▶ Problem details: Where the records hold the string "黄金手指", show the whole line it sits on.

Stored data entries

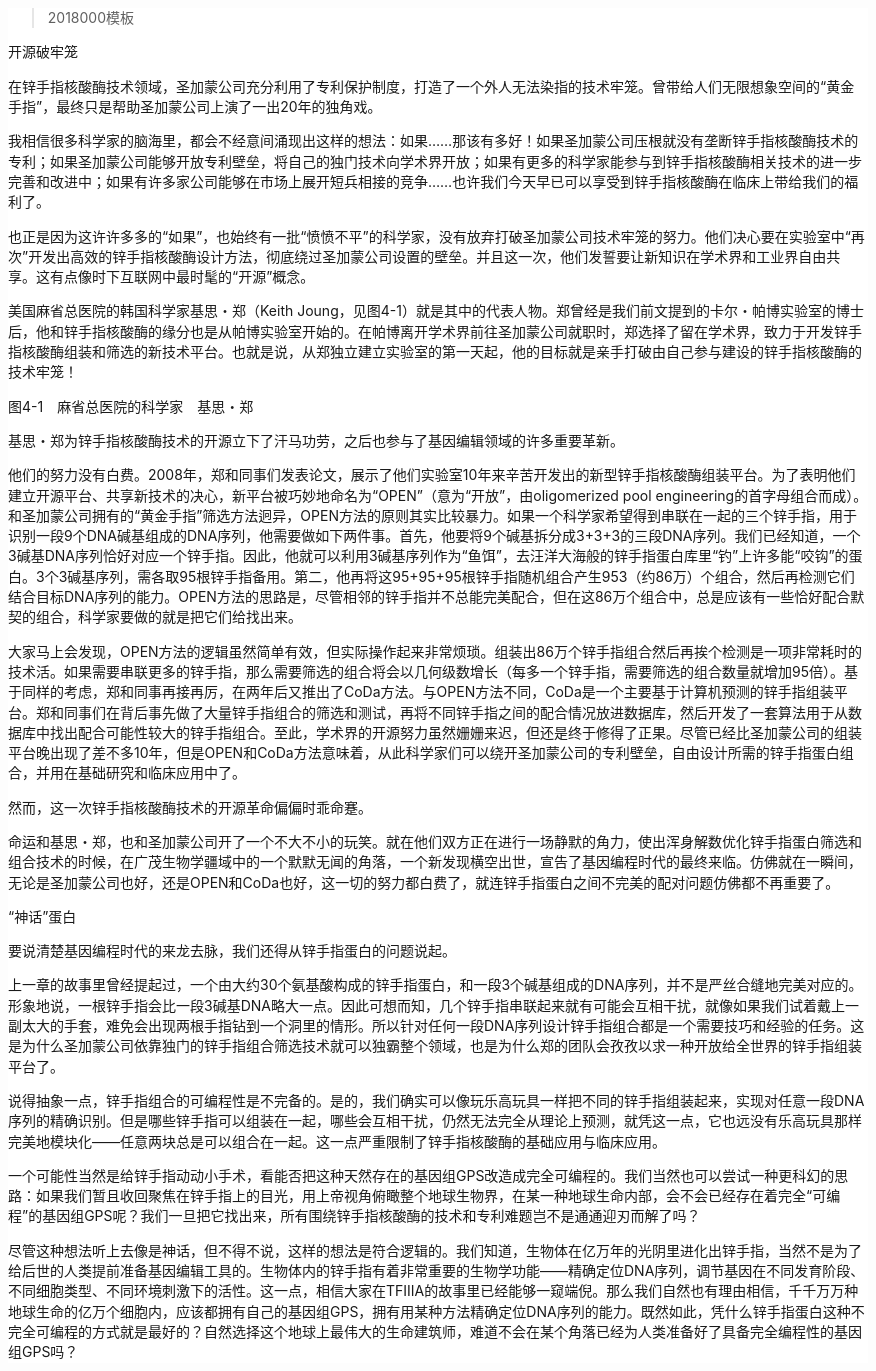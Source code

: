 # 
> 2018000模板



开源破牢笼


在锌手指核酸酶技术领域，圣加蒙公司充分利用了专利保护制度，打造了一个外人无法染指的技术牢笼。曾带给人们无限想象空间的“黄金手指”，最终只是帮助圣加蒙公司上演了一出20年的独角戏。

我相信很多科学家的脑海里，都会不经意间涌现出这样的想法：如果……那该有多好！如果圣加蒙公司压根就没有垄断锌手指核酸酶技术的专利；如果圣加蒙公司能够开放专利壁垒，将自己的独门技术向学术界开放；如果有更多的科学家能参与到锌手指核酸酶相关技术的进一步完善和改进中；如果有许多家公司能够在市场上展开短兵相接的竞争……也许我们今天早已可以享受到锌手指核酸酶在临床上带给我们的福利了。

也正是因为这许许多多的“如果”，也始终有一批“愤愤不平”的科学家，没有放弃打破圣加蒙公司技术牢笼的努力。他们决心要在实验室中“再次”开发出高效的锌手指核酸酶设计方法，彻底绕过圣加蒙公司设置的壁垒。并且这一次，他们发誓要让新知识在学术界和工业界自由共享。这有点像时下互联网中最时髦的“开源”概念。

美国麻省总医院的韩国科学家基思・郑（Keith Joung，见图4-1）就是其中的代表人物。郑曾经是我们前文提到的卡尔・帕博实验室的博士后，他和锌手指核酸酶的缘分也是从帕博实验室开始的。在帕博离开学术界前往圣加蒙公司就职时，郑选择了留在学术界，致力于开发锌手指核酸酶组装和筛选的新技术平台。也就是说，从郑独立建立实验室的第一天起，他的目标就是亲手打破由自己参与建设的锌手指核酸酶的技术牢笼！

图4-1　麻省总医院的科学家　基思・郑

基思・郑为锌手指核酸酶技术的开源立下了汗马功劳，之后也参与了基因编辑领域的许多重要革新。



他们的努力没有白费。2008年，郑和同事们发表论文，展示了他们实验室10年来辛苦开发出的新型锌手指核酸酶组装平台。为了表明他们建立开源平台、共享新技术的决心，新平台被巧妙地命名为“OPEN”（意为“开放”，由oligomerized pool engineering的首字母组合而成）。和圣加蒙公司拥有的“黄金手指”筛选方法迥异，OPEN方法的原则其实比较暴力。如果一个科学家希望得到串联在一起的三个锌手指，用于识别一段9个DNA碱基组成的DNA序列，他需要做如下两件事。首先，他要将9个碱基拆分成3+3+3的三段DNA序列。我们已经知道，一个3碱基DNA序列恰好对应一个锌手指。因此，他就可以利用3碱基序列作为“鱼饵”，去汪洋大海般的锌手指蛋白库里“钓”上许多能“咬钩”的蛋白。3个3碱基序列，需各取95根锌手指备用。第二，他再将这95+95+95根锌手指随机组合产生953（约86万）个组合，然后再检测它们结合目标DNA序列的能力。OPEN方法的思路是，尽管相邻的锌手指并不总能完美配合，但在这86万个组合中，总是应该有一些恰好配合默契的组合，科学家要做的就是把它们给找出来。

大家马上会发现，OPEN方法的逻辑虽然简单有效，但实际操作起来非常烦琐。组装出86万个锌手指组合然后再挨个检测是一项非常耗时的技术活。如果需要串联更多的锌手指，那么需要筛选的组合将会以几何级数增长（每多一个锌手指，需要筛选的组合数量就增加95倍）。基于同样的考虑，郑和同事再接再厉，在两年后又推出了CoDa方法。与OPEN方法不同，CoDa是一个主要基于计算机预测的锌手指组装平台。郑和同事们在背后事先做了大量锌手指组合的筛选和测试，再将不同锌手指之间的配合情况放进数据库，然后开发了一套算法用于从数据库中找出配合可能性较大的锌手指组合。至此，学术界的开源努力虽然姗姗来迟，但还是终于修得了正果。尽管已经比圣加蒙公司的组装平台晚出现了差不多10年，但是OPEN和CoDa方法意味着，从此科学家们可以绕开圣加蒙公司的专利壁垒，自由设计所需的锌手指蛋白组合，并用在基础研究和临床应用中了。

然而，这一次锌手指核酸酶技术的开源革命偏偏时乖命蹇。

命运和基思・郑，也和圣加蒙公司开了一个不大不小的玩笑。就在他们双方正在进行一场静默的角力，使出浑身解数优化锌手指蛋白筛选和组合技术的时候，在广茂生物学疆域中的一个默默无闻的角落，一个新发现横空出世，宣告了基因编程时代的最终来临。仿佛就在一瞬间，无论是圣加蒙公司也好，还是OPEN和CoDa也好，这一切的努力都白费了，就连锌手指蛋白之间不完美的配对问题仿佛都不再重要了。





“神话”蛋白


要说清楚基因编程时代的来龙去脉，我们还得从锌手指蛋白的问题说起。

上一章的故事里曾经提起过，一个由大约30个氨基酸构成的锌手指蛋白，和一段3个碱基组成的DNA序列，并不是严丝合缝地完美对应的。形象地说，一根锌手指会比一段3碱基DNA略大一点。因此可想而知，几个锌手指串联起来就有可能会互相干扰，就像如果我们试着戴上一副太大的手套，难免会出现两根手指钻到一个洞里的情形。所以针对任何一段DNA序列设计锌手指组合都是一个需要技巧和经验的任务。这是为什么圣加蒙公司依靠独门的锌手指组合筛选技术就可以独霸整个领域，也是为什么郑的团队会孜孜以求一种开放给全世界的锌手指组装平台了。

说得抽象一点，锌手指组合的可编程性是不完备的。是的，我们确实可以像玩乐高玩具一样把不同的锌手指组装起来，实现对任意一段DNA序列的精确识别。但是哪些锌手指可以组装在一起，哪些会互相干扰，仍然无法完全从理论上预测，就凭这一点，它也远没有乐高玩具那样完美地模块化——任意两块总是可以组合在一起。这一点严重限制了锌手指核酸酶的基础应用与临床应用。

一个可能性当然是给锌手指动动小手术，看能否把这种天然存在的基因组GPS改造成完全可编程的。我们当然也可以尝试一种更科幻的思路：如果我们暂且收回聚焦在锌手指上的目光，用上帝视角俯瞰整个地球生物界，在某一种地球生命内部，会不会已经存在着完全“可编程”的基因组GPS呢？我们一旦把它找出来，所有围绕锌手指核酸酶的技术和专利难题岂不是通通迎刃而解了吗？

尽管这种想法听上去像是神话，但不得不说，这样的想法是符合逻辑的。我们知道，生物体在亿万年的光阴里进化出锌手指，当然不是为了给后世的人类提前准备基因编辑工具的。生物体内的锌手指有着非常重要的生物学功能——精确定位DNA序列，调节基因在不同发育阶段、不同细胞类型、不同环境刺激下的活性。这一点，相信大家在TFIIIA的故事里已经能够一窥端倪。那么我们自然也有理由相信，千千万万种地球生命的亿万个细胞内，应该都拥有自己的基因组GPS，拥有用某种方法精确定位DNA序列的能力。既然如此，凭什么锌手指蛋白这种不完全可编程的方式就是最好的？自然选择这个地球上最伟大的生命建筑师，难道不会在某个角落已经为人类准备好了具备完全编程性的基因组GPS吗？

▶ Task result:
在锌手指核酸酶技术领域，圣加蒙公司充分利用了专利保护制度，打造了一个外人无法染指的技术牢笼。曾带给人们无限想象空间的“黄金手指”，最终只是帮助圣加蒙公司上演了一出20年的独角戏。
他们的努力没有白费。2008年，郑和同事们发表论文，展示了他们实验室10年来辛苦开发出的新型锌手指核酸酶组装平台。为了表明他们建立开源平台、共享新技术的决心，新平台被巧妙地命名为“OPEN”（意为“开放”，由oligomerized pool engineering的首字母组合而成）。和圣加蒙公司拥有的“黄金手指”筛选方法迥异，OPEN方法的原则其实比较暴力。如果一个科学家希望得到串联在一起的三个锌手指，用于识别一段9个DNA碱基组成的DNA序列，他需要做如下两件事。首先，他要将9个碱基拆分成3+3+3的三段DNA序列。我们已经知道，一个3碱基DNA序列恰好对应一个锌手指。因此，他就可以利用3碱基序列作为“鱼饵”，去汪洋大海般的锌手指蛋白库里“钓”上许多能“咬钩”的蛋白。3个3碱基序列，需各取95根锌手指备用。第二，他再将这95+95+95根锌手指随机组合产生953（约86万）个组合，然后再检测它们结合目标DNA序列的能力。OPEN方法的思路是，尽管相邻的锌手指并不总能完美配合，但在这86万个组合中，总是应该有一些恰好配合默契的组合，科学家要做的就是把它们给找出来。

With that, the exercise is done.